▶ **EXERCISE**
Your answer should consist of the lines in the following data that contain "Pointer".

▶ **EXTRACTED MATERIAL**

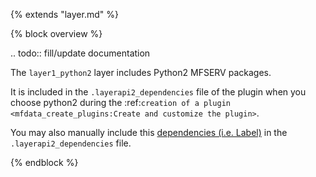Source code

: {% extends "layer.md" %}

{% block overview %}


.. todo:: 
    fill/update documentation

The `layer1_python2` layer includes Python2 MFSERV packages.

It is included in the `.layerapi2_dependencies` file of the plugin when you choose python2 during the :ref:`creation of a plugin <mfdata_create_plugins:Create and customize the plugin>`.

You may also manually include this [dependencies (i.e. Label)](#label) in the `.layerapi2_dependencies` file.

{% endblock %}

---

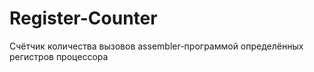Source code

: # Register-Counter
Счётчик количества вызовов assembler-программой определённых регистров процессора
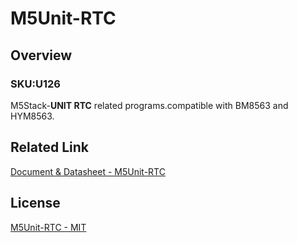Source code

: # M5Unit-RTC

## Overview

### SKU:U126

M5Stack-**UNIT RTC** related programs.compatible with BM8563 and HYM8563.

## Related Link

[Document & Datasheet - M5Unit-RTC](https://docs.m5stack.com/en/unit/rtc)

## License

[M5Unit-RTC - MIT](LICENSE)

* * *

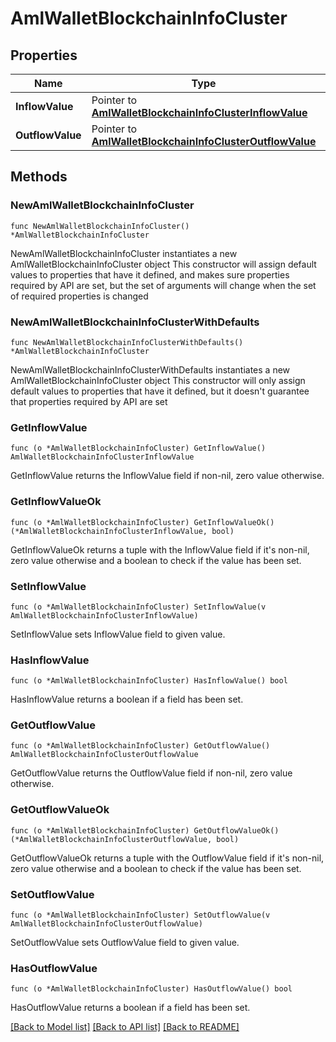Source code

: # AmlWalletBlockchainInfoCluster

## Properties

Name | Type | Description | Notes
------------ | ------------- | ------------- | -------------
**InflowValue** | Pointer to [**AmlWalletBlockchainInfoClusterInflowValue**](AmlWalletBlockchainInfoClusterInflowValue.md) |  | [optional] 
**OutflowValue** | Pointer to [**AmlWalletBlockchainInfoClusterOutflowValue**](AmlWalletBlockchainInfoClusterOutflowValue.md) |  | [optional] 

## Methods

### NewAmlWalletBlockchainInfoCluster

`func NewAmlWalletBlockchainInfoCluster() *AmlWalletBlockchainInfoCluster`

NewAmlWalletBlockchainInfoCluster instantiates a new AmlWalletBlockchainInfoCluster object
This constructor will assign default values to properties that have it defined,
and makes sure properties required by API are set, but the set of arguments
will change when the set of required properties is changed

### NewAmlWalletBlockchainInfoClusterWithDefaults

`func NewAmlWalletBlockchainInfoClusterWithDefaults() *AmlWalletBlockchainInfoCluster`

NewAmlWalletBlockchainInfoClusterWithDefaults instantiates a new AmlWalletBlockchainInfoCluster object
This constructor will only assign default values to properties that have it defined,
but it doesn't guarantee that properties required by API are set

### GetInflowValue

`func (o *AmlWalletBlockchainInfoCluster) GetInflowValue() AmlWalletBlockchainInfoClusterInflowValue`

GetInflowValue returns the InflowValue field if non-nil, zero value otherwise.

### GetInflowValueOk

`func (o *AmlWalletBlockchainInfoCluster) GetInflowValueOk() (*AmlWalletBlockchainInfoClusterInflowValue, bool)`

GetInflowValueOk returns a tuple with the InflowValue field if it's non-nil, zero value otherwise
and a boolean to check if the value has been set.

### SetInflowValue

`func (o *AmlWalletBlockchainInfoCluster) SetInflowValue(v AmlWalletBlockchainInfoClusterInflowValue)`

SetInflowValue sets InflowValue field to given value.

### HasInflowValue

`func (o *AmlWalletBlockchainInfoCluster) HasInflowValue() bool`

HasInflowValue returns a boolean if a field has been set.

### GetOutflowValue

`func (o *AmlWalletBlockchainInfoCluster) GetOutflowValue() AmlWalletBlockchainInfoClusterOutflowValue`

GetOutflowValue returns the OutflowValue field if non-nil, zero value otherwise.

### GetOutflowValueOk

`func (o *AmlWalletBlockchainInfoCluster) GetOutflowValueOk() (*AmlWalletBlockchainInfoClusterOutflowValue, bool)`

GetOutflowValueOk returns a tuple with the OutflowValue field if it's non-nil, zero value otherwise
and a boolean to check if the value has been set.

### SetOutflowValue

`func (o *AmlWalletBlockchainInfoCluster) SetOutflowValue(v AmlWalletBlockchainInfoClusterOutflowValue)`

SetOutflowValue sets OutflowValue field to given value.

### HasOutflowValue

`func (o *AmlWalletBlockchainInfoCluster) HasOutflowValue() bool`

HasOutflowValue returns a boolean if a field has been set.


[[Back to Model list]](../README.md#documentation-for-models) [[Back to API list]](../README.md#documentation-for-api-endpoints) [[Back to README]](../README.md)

▶ **TASK RESPONSE**
**InflowValue** | Pointer to [**AmlWalletBlockchainInfoClusterInflowValue**](AmlWalletBlockchainInfoClusterInflowValue.md) |  | [optional] 
**OutflowValue** | Pointer to [**AmlWalletBlockchainInfoClusterOutflowValue**](AmlWalletBlockchainInfoClusterOutflowValue.md) |  | [optional] 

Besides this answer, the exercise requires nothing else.